The company will drop legal proceedings in Holt County both to validate the state law used to settle on the Keystone XL route and to use eminent domain against landowners who have refused to settle with TransCanada for an easement through their property.
It’s a change of strategy for TransCanada on Keystone XL.
“I think you could call it that,” TransCanada spokesman Mark Cooper tells Nebraska Radio Network. “After seven years we need to be nimble in the decisions that we make as a company and we believe that going through the PSC process at this point is the clearest path to achieving route certainty for Keystone XL in Nebraska.”
TransCanada had been battling a legal challenge to the Keystone XL route evaluated by the Nebraska Department of Environmental Quality and approved by Gov. Dave Heineman in 2013.
Critics had challenged the law in court, claiming it violated the Nebraska Constitution which requires common carriers to go through the PSC.
Cooper says TransCanada concluded the shift back to the PSC would provide a quicker process to settle on the Keystone XL route.
“You know, that process was likely to carry on,” according to Cooper. “I think it’s fair to say that whoever was unsuccessful in the bid in the lower court would appeal to the Nebraska Supreme Court.
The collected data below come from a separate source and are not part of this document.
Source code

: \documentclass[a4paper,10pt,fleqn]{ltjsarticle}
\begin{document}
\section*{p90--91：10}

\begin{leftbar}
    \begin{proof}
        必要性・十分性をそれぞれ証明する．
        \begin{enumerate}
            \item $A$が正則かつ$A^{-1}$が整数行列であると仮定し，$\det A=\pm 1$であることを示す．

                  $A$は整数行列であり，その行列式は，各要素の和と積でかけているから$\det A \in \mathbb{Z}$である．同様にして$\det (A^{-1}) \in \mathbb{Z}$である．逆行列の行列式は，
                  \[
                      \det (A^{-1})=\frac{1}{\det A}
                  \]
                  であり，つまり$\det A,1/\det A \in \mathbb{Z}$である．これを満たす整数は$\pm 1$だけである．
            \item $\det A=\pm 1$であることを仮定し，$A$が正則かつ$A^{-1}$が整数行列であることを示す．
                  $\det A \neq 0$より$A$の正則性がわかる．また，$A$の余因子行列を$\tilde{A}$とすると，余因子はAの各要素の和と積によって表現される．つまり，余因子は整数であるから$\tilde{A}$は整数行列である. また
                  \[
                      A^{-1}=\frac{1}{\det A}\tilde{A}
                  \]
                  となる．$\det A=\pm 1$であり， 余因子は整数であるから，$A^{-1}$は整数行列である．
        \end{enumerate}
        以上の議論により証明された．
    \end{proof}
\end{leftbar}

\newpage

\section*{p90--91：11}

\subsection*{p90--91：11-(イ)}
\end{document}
And we just felt like this was the process that would ultimately save time and reduce conflict with those who oppose the project and set some pretty clear rules for the state.”
Cooper acknowledges the move won’t silence all of the Keystone XL opponents.
“There are some, a vocal minority of folks, that will oppose the project and continue to oppose the project,” Cooper said. “I think it’s also fair to say, though, that this process through the PSC is a process that many of those people have argued that would be the most appropriate process to move forward in.”
TransCanada reports it has reached voluntary easement agreements with 96% of 2,600 Nebraska property owners along the previously approved Keystone XL route.